Il crollo del potere d’acquisto provoca inevitabilmente una contrazione dei consumi, quantificabile in -2,4% in termini tendenziali ad agosto con variazione nulla rispetto a luglio. Di certo non è un caso il clima di sfiducia registrato un po’ ovunque. Secondo l’ultimo Outlook Italia elaborato da Censis e Confcommercio risultano più di 17 milioni (vale a dire il 69% del totale) le famiglie che ritengono le proprie capacità di spesa peggiorate rispetto alla fine del 2012. Quelle invece che non riescono a sostenere le uscite con il proprio reddito sono aumentate al 19%, quando l’anno scorso erano all’11,3%. Quasi il 50% di esse, inoltre, prevede di tagliare ulteriormente i consumi per affrontare la crisi. Non solo. Una famiglia su quattro nel secondo semestre del 2013 ha avuto difficoltà a pagare tasse e tributi (nel frattempo destinate ad aumentare nel 2014 rispetto al 2013) e oltre il 72% ad affrontare spese impreviste. Per coprire le spese sono quasi raddoppiate le famiglie che si sono rivolte alle banche per un prestito mentre oltre il 30% ha dovuto posticipare alcuni pagamenti.

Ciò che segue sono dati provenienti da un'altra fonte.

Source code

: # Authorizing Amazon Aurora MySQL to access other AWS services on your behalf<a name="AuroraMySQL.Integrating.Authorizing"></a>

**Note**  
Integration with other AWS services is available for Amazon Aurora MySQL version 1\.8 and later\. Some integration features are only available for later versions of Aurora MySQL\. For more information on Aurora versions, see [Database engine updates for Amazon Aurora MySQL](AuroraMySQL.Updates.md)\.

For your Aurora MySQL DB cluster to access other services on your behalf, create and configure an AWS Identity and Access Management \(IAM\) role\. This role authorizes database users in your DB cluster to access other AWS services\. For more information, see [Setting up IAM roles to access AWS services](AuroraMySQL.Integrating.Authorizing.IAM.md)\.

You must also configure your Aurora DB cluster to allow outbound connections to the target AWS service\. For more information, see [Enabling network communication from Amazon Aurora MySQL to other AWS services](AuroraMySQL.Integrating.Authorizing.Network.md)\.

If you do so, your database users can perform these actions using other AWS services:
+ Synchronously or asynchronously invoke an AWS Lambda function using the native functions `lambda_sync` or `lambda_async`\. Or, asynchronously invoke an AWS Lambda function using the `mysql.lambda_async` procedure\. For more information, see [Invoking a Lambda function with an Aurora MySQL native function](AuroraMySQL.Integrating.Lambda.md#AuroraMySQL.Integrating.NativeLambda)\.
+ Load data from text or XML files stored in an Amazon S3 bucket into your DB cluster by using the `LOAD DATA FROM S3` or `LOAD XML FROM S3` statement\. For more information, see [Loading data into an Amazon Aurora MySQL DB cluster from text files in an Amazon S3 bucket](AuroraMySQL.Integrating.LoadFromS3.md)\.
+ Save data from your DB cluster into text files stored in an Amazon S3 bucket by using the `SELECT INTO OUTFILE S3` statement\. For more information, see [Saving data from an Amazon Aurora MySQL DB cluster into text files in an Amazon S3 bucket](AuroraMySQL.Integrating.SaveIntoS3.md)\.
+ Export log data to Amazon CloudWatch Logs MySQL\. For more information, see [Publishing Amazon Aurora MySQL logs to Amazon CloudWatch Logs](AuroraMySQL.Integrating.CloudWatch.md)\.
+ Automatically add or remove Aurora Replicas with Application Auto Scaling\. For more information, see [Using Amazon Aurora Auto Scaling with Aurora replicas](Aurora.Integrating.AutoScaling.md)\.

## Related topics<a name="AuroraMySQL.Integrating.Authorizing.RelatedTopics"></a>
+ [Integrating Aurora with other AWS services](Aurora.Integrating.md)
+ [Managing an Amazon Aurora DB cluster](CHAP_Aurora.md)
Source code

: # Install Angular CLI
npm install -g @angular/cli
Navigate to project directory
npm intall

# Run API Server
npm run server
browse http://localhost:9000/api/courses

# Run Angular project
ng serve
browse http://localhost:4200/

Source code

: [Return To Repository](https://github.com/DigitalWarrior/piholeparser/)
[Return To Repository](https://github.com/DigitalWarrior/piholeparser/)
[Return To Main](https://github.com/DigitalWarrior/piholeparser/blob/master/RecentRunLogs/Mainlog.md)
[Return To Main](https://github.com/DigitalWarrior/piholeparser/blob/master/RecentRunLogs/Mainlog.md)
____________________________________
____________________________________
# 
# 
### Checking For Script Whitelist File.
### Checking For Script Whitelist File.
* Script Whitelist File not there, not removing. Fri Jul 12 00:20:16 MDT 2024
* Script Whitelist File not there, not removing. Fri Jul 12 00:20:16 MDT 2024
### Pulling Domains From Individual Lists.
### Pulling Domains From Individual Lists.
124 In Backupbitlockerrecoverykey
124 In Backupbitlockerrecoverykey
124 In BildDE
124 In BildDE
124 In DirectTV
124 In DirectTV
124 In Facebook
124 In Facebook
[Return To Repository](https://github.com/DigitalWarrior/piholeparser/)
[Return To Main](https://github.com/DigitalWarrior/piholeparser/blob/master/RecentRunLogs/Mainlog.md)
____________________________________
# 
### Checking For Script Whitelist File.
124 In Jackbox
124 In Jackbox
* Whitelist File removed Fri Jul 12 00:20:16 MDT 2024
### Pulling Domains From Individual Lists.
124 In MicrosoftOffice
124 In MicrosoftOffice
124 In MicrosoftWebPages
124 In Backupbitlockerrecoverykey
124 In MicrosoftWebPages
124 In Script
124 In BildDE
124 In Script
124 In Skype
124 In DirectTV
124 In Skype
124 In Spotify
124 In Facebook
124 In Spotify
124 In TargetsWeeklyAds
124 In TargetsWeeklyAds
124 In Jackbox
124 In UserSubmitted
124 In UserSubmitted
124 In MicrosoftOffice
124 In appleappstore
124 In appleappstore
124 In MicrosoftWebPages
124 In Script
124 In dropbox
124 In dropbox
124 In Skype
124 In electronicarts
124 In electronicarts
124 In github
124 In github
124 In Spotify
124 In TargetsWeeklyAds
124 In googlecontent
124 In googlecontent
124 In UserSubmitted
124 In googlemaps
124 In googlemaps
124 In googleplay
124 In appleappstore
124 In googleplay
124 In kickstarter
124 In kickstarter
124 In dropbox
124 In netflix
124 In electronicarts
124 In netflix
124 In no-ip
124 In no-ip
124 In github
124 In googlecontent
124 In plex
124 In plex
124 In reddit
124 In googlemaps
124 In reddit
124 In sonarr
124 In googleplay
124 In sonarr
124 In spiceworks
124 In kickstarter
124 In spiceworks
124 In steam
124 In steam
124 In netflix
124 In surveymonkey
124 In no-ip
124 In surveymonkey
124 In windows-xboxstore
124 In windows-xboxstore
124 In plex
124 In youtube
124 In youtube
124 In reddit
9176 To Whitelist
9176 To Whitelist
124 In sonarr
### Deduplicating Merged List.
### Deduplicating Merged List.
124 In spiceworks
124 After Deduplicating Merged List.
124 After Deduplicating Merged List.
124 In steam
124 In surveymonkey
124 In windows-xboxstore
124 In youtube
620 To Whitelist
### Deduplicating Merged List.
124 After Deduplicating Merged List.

La manovra sul cuneo fiscale, in definitiva, impiega solo 1,5 miliardi per aumentare nel 2014 le detrazioni Irpef a favore di 15,9 milioni di lavoratori dipendenti con redditi fino a 55 mila euro lordi annui. Sono cifre più basse di quelle auspicate alla vigilia, che viaggiavano attorno ai 2,5 miliardi di euro. Una somma che era stata ritenuta in ogni caso insufficiente. Ora la situazione è anche peggio.
La simulazione della Cgia di Mestre non lascia spazio all’immaginazione. “Con un reddito imponibile Irpef annuo di 15.000 euro, pari ad uno stipendio mensile netto di 971 euro, il vantaggio – si spiega – sarebbe di 172 euro all’anno, che si tradurrebbe in 14 euro mensili in più in busta paga; per un dipendente con un reddito annuo di 20.000 euro, equivalente a uno stipendio mensile netto di 1.233 euro, il vantaggio fiscale annuo sarebbe di 151 euro (13 euro al mese)”.
Per i redditi più elevati, infine, cioè quelli che arrivano alla soglia limite dei 55.000 euro, i vantaggi fiscali si dovrebbero progressivamente ridurre fino ad arrivare a importi mensili pressoché inconsistenti.